Les  « militants » ne sont que 3 à 400. Ils doivent chacun rentrer une fiche d’engagement mentionnant leur situation familiale, leurs différents revenus… Ils doivent « s’engager à participer aux réunions de leurs groupes et prendre en charge les tâches convenues ». Il s’agit donc des élus du PTB mais également des personnes qui « achètent » leur influence au sein du PTB pour pouvoir participer aux réunions. Et comme le PTB a fixé des montants plafonds pour les rémunérations de ses membres, le « militant » qui en renseigne davantage est « invité » à rendre le surplus au Parti… Les décideurs sont donc des contributeurs ; ils paient pour pouvoir décider !! Cela ressemble tellement à un système capitaliste pour un Parti qui en dénonce les dérives…

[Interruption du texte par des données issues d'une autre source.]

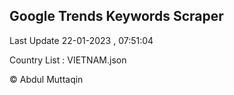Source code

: 

## Google Trends Keywords Scraper 
 
Last Update 22-01-2023 , 07:51:04

Country List :
VIETNAM.json



© Abdul Muttaqin 
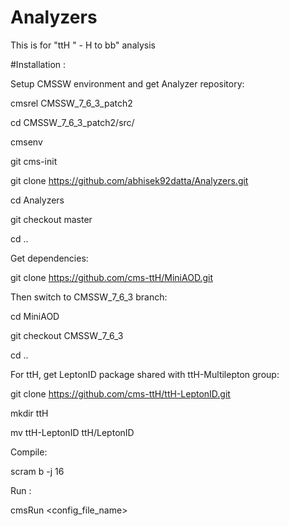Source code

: # Analyzers

This is for "ttH " -  H to bb" analysis

#Installation :

Setup CMSSW environment and get Analyzer repository:

cmsrel CMSSW_7_6_3_patch2

cd CMSSW_7_6_3_patch2/src/

cmsenv

git cms-init

git clone https://github.com/abhisek92datta/Analyzers.git

cd Analyzers

git checkout master

cd ..

Get dependencies:

git clone https://github.com/cms-ttH/MiniAOD.git

Then switch to CMSSW_7_6_3 branch:

cd MiniAOD

git checkout CMSSW_7_6_3

cd ..

For ttH, get LeptonID package shared with ttH-Multilepton group:

git clone https://github.com/cms-ttH/ttH-LeptonID.git

mkdir ttH

mv ttH-LeptonID ttH/LeptonID

Compile:

scram b -j 16

Run :

cmsRun <config_file_name> 
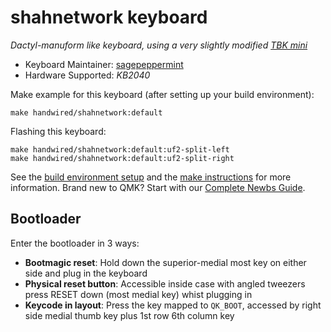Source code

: # shahnetwork keyboard

*Dactyl-manuform like keyboard, using a very slightly modified [TBK mini](https://github.com/sagepeppermint/TBK-Mini)*

* Keyboard Maintainer: [sagepeppermint](https://github.com/sagepeppermint)
* Hardware Supported: *KB2040*

Make example for this keyboard (after setting up your build environment):

    make handwired/shahnetwork:default

Flashing this keyboard:

    make handwired/shahnetwork:default:uf2-split-left
    make handwired/shahnetwork:default:uf2-split-right

See the [build environment setup](https://docs.qmk.fm/#/getting_started_build_tools) and the [make instructions](https://docs.qmk.fm/#/getting_started_make_guide) for more information. Brand new to QMK? Start with our [Complete Newbs Guide](https://docs.qmk.fm/#/newbs).

## Bootloader

Enter the bootloader in 3 ways:

* **Bootmagic reset**: Hold down the superior-medial most key on either side and plug in the keyboard
* **Physical reset button**: Accessible inside case with angled tweezers press RESET down (most medial key) whist plugging in
* **Keycode in layout**: Press the key mapped to `QK_BOOT`, accessed by right side medial thumb key plus 1st row 6th column key
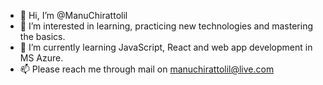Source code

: - 👋 Hi, I’m @ManuChirattolil
- 👀 I’m interested in learning, practicing new technologies and mastering the basics.
- 🌱 I’m currently learning JavaScript, React and web app development in MS Azure.
- 📫 Please reach me through mail on manuchirattolil@live.com

<!---
ManuChirattolil/ManuChirattolil is a ✨ special ✨ repository because its `README.md` (this file) appears on your GitHub profile.
You can click the Preview link to take a look at your changes.
--->
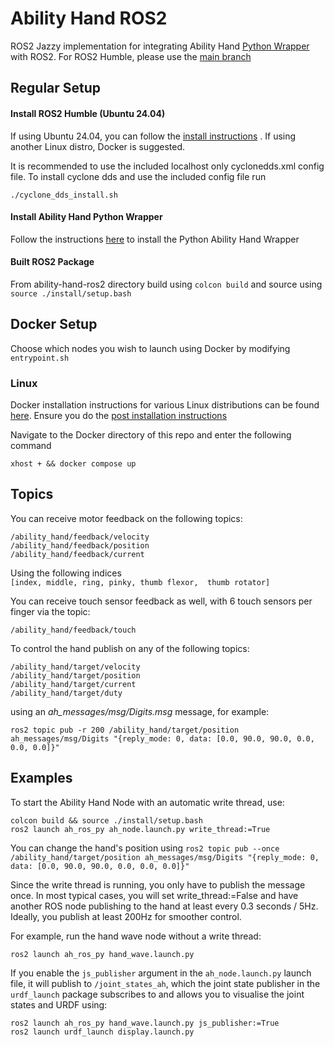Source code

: # Ability Hand ROS2

ROS2 Jazzy implementation for integrating Ability Hand [Python Wrapper](https://github.com/psyonicinc/ability-hand-api/tree/master/python) 
with ROS2.  For ROS2 Humble, please use the [main branch](https://github.com/psyonicinc/ability-hand-ros2)


## Regular Setup

#### Install ROS2 Humble (Ubuntu 24.04)

If using Ubuntu 24.04, you can follow the [install instructions](https://docs.ros.org/en/jazzy/Installation.html)
.  If using another Linux distro, Docker is suggested.  

It is recommended to use the included localhost only cyclonedds.xml config file.
To install cyclone dds and use the included config file run

`./cyclone_dds_install.sh`

#### Install Ability Hand Python Wrapper

Follow the instructions [here](https://github.com/psyonicinc/ability-hand-api/tree/master/python) 
to install the Python Ability Hand Wrapper

#### Built ROS2 Package

From ability-hand-ros2 directory build using `colcon build` and source using `source ./install/setup.bash`

## Docker Setup

Choose which nodes you wish to launch using Docker by modifying `entrypoint.sh`

### Linux

Docker installation instructions for various Linux distributions can be found
[here](https://docs.docker.com/engine/install/). Ensure you do the 
[post installation instructions](https://docs.docker.com/engine/install/linux-postinstall/)

Navigate to the Docker directory of this repo and enter the following command

`xhost + && docker compose up`


## Topics

You can receive motor feedback on the following topics:

`/ability_hand/feedback/velocity`  
`/ability_hand/feedback/position`  
`/ability_hand/feedback/current`  

Using the following indices  
`[index, middle, ring, pinky, thumb flexor,  thumb rotator]`

You can receive touch sensor feedback as well, with 6 touch sensors per finger
via the topic:

`/ability_hand/feedback/touch`  

To control the hand publish on any of the following topics:

`/ability_hand/target/velocity`  
`/ability_hand/target/position`  
`/ability_hand/target/current`  
`/ability_hand/target/duty`

using an *ah_messages/msg/Digits.msg* message, for example:

`ros2 topic pub -r 200 /ability_hand/target/position ah_messages/msg/Digits "{reply_mode: 0, data: [0.0, 90.0, 90.0, 0.0, 0.0, 0.0]}"`

## Examples

To start the Ability Hand Node with an automatic write thread, use:

`colcon build && source ./install/setup.bash`  
`ros2 launch ah_ros_py ah_node.launch.py write_thread:=True`

You can change the hand's position using
`ros2 topic pub --once /ability_hand/target/position ah_messages/msg/Digits "{reply_mode: 0, data: [0.0, 90.0, 90.0, 0.0, 0.0, 0.0]}"`

Since the write thread is running, you only have to publish the message once. In 
most typical cases, you will set write_thread:=False and have another ROS node 
publishing to the hand at least every 0.3 seconds / 5Hz. Ideally, you publish at 
least 200Hz for smoother control.

For example, run the hand wave node without a write thread:

`ros2 launch ah_ros_py hand_wave.launch.py`

If you enable the `js_publisher` argument in the `ah_node.launch.py` launch file,
it will publish to `/joint_states_ah`, which the joint state publisher in the
`urdf_launch` package subscribes to and allows you to visualise the joint states
and URDF using:

`ros2 launch ah_ros_py hand_wave.launch.py js_publisher:=True`  
`ros2 launch urdf_launch display.launch.py`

Enfin, le cercle restreint de décideurs est resté un cercle très fermé depuis de nombreuses années. Ce sont eux qui ont décidé de la transformation de la communication du PTB ; la famille de Raoul Hedebouw, la famille Pestieau (Bruxelles) et d’autres personnalités sont les membres centraux de l’organisation du Parti. Rien ne se décide sans eux.

2.3.2 Le salaire

Le PTB aime mettre la question de la rémunération des mandataires politiques à l’ordre du jour. Surfant sur les dérives des comités de secteur de Publifin, ses militants se réjouissent de rappeler que leur action politique vise à « servir et non se servir ». Au PTB, chacun s’accorde pour mentionner qu’il vit avec un salaire d’ouvrier moyen. Ainsi, Raoul Hedebouw énonce que les élus et cadres touchent quant à eux un salaire moyen de travailleurs, « entre 1.500 et 1.700 euros nets par mois, tout le reste est reversé au parti »[5].

Pour rappel, l’indemnité parlementaire est perçue personnellement par le parlementaire. En cas d’absences trop nombreuses lors des réunions de commissions et de plénière, le parlementaire perd une partie de cette indemnité. Il y a donc un « salaire pour un travail effectué », considérant que si tout travail mérite salaire, la dégressivité en cas d’absence constitue un incitant à la présence. Le montant de l’indemnité est communément admis comme étant suffisamment élevé que pour empêcher de la part du parlementaire tout intérêt pour la corruption. Enfin, ce montant est une indemnité dès lors que bon nombre de parlementaires doivent démissionner ou se mettre en congé des fonctions professionnelles qu’ils exerçaient avant leur élection.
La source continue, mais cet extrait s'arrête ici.